Anterior cingulate cortex neuron subtypes differentially regulate seizures
Ziqian Yan, Ting Tang, Kaishan Wang, Bin Fu, Zesheng Li, Mingshan Liu, Hongyi Huang, Yanfeng Yang, Qiang Zheng, Yangmin Zheng, Yongzhi Shan, Yumin Luo, Guoguang ZhaoAbstract
Objective
This study aimed to investigate the regulatory roles of distinct neuronal subtypes within the anterior cingulate cortex (ACC) in acute seizures and to identify cell type‐specific mechanisms underlying seizure modulation in this region.
Methods
Acute seizure models were established in mice via pentylenetetrazol injection.

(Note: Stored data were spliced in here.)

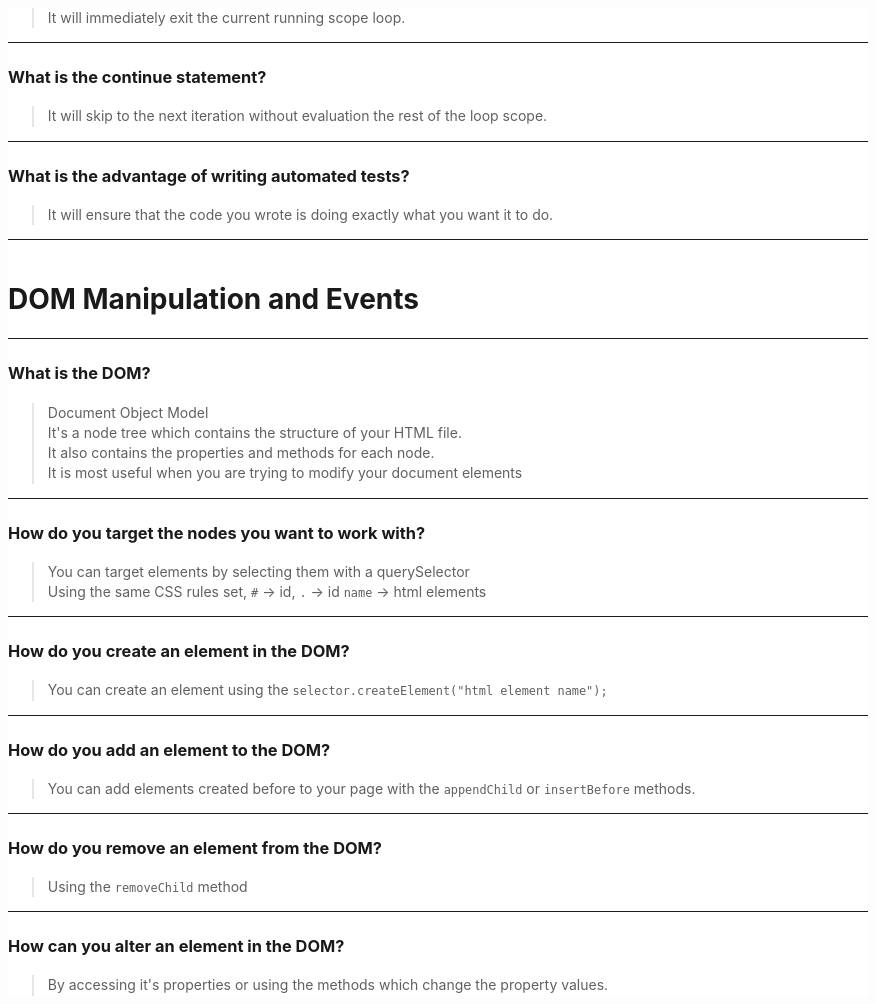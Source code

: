 > It will immediately exit the current running scope loop. 

***
### What is the continue statement?

> It will  skip to the next iteration without evaluation the rest of the loop scope.

***
### What is the advantage of writing automated tests?

> It will ensure that the code you wrote is doing exactly what you want it to do.

***

# DOM Manipulation and Events  

***
### What is the DOM?

> Document Object Model<br>
> It's a node tree which contains the structure of your HTML file.<br>
> It also contains the properties and methods for each node.<br>
> It is most useful when you are trying to modify your document elements

***
### How do you target the nodes you want to work with?

> You can target elements by selecting them with a querySelector<br>
> Using the same CSS rules set, `#` -> id, `.` -> id `name` -> html elements

***
### How do you create an element in the DOM?

> You can create an element using the `selector.createElement("html element name");`

***
### How do you add an element to the DOM?

> You can add elements created before to your page with the `appendChild` or `insertBefore` methods.

***
### How do you remove an element from the DOM?

> Using the `removeChild` method

***
### How can you alter an element in the DOM?

> By accessing it's properties or using the methods which change the property values.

In vivo fiber photometry and miniscope calcium imaging were employed to monitor neuronal calcium activity, and multichannel electroencephalography was used to record brain electrical signals simultaneously. Subsequently, bidirectional chemogenetic and optogenetic manipulations were performed on calcium/calmodulin‐dependent protein kinase II (CaMKII) excitatory neurons and vesicular γ‐aminobutyric acid (GABA) transporter (vGAT)‐expressing GABAergic interneurons, as well as parvalbumin (PV) and somatostatin (SST) interneuron subpopulations.
Results
Calcium recordings demonstrated that both excitatory and inhibitory neurons in the ACC exhibited significant, temporally coordinated hyperactivity during acute seizures. Inhibition of CaMKII neurons significantly reduced seizure severity, whereas their activation induced spontaneous seizurelike activity. Enhancing GABAergic interneuron activity significantly decreased seizure frequency and severity. Notably, inhibition of GABAergic interneurons resulted in markedly more severe seizures. Further examination of interneuron subtypes revealed functional heterogeneity; activation of SST interneurons effectively suppressed seizures, whereas PV activation did not produce significant antiseizure effects. Critically, inhibition of either PV or SST interneurons triggered spontaneous seizurelike activity, indicating that both subtypes are necessary for maintaining network stability.
Significance
This study elucidates the differential roles of ACC neuronal populations in acute seizure dynamics. Activating GABAergic interneurons or inhibiting CaMKII‐positive neurons effectively suppresses seizure activity. Among interneuron subtypes, SST activation reduces seizures, whereas PV activation does not. However, inhibiting either subtype triggers spontaneous epileptiform activity, indicating both are indispensable and play complementary roles in maintaining network homeostasis. These findings reveal the microcircuit mechanisms by which the ACC modulates acute seizures, highlighting that cortical stability relies on both the classical excitation–inhibition balance and the cooperative interplay of multiple interneuron subtypes.